═══ SOURCE MATERIAL ═══

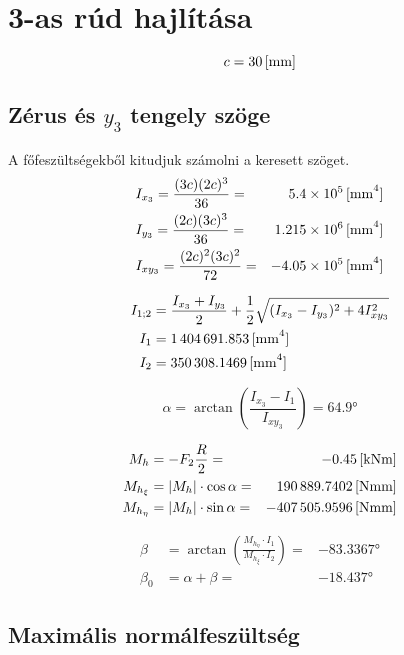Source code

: \section{3-as rúd hajlítása}

\begin{equation*}
	c = \siunit{30}{\mm}
\end{equation*}

\subsection{Zérus és $y_3$ tengely szöge}
A főfeszültségekből kitudjuk számolni a keresett szöget.
\begin{align*}
	&I_{x_3} = \frac{(3c)(2c)^3}{36} = &\siunit{5.4e5}{\mm^4} \\
	&I_{y_3} = \frac{(2c)(3c)^3}{36} = &\siunit{1.215e6}{mm^4}\\
	&I_{xy_3} = \frac{(2c)^2(3c)^2}{72} = &\siunit{-4.05e5}{mm^4}
\end{align*}

\begin{align*}
	I_{1;2} &= \frac{I_{x_3} + I_{y_3}}{2} + \frac{1}{2}\sqrt{(I_{x_3} - I_{y_3})^2 +4I_{xy_3}^2} \\
	I_1 &= \siunit{1404691,853}{\mm^4} \\
	I_2 &= \siunit{350308.1469}{\mm^4}
\end{align*}

\begin{equation*}
	\alpha = \arctan\left(\frac{I_{x_3} - I_1}{I_{xy_3}}\right) = \ang{64.9}
\end{equation*}

\begin{align*}
	M_h &= - F_2 \frac{R}{2} = &\knm{-0.45} \\
	M_{h_\xi} &= \left|M_h\right|\cdot \cos\alpha = &\nmm{190889.7402} \\
	M_{h_\eta} &= \left|M_h\right|\cdot \sin\alpha = &\nmm{-407505.9596} \\
\end{align*}

\begin{align*}
	\beta &= \arctan\left(\frac{M_{h_\eta}\cdot I_1}{M_{h_\xi}\cdot I_2}\right) = &\ang{-83.3367} \\
	\beta_0 &= \alpha + \beta = &\ang{-18.437}
\end{align*}

\subsection{Maximális normálfeszültség}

═══

— WHAT IS REQUIRED —
Only lines with the string "siunit" are wanted; please find each one in the listing and copy it.

— RESPONSE TO THIS TASK —
	c = \siunit{30}{\mm}
	&I_{x_3} = \frac{(3c)(2c)^3}{36} = &\siunit{5.4e5}{\mm^4} \\
	&I_{y_3} = \frac{(2c)(3c)^3}{36} = &\siunit{1.215e6}{mm^4}\\
	&I_{xy_3} = \frac{(2c)^2(3c)^2}{72} = &\siunit{-4.05e5}{mm^4}
	I_1 &= \siunit{1404691,853}{\mm^4} \\
	I_2 &= \siunit{350308.1469}{\mm^4}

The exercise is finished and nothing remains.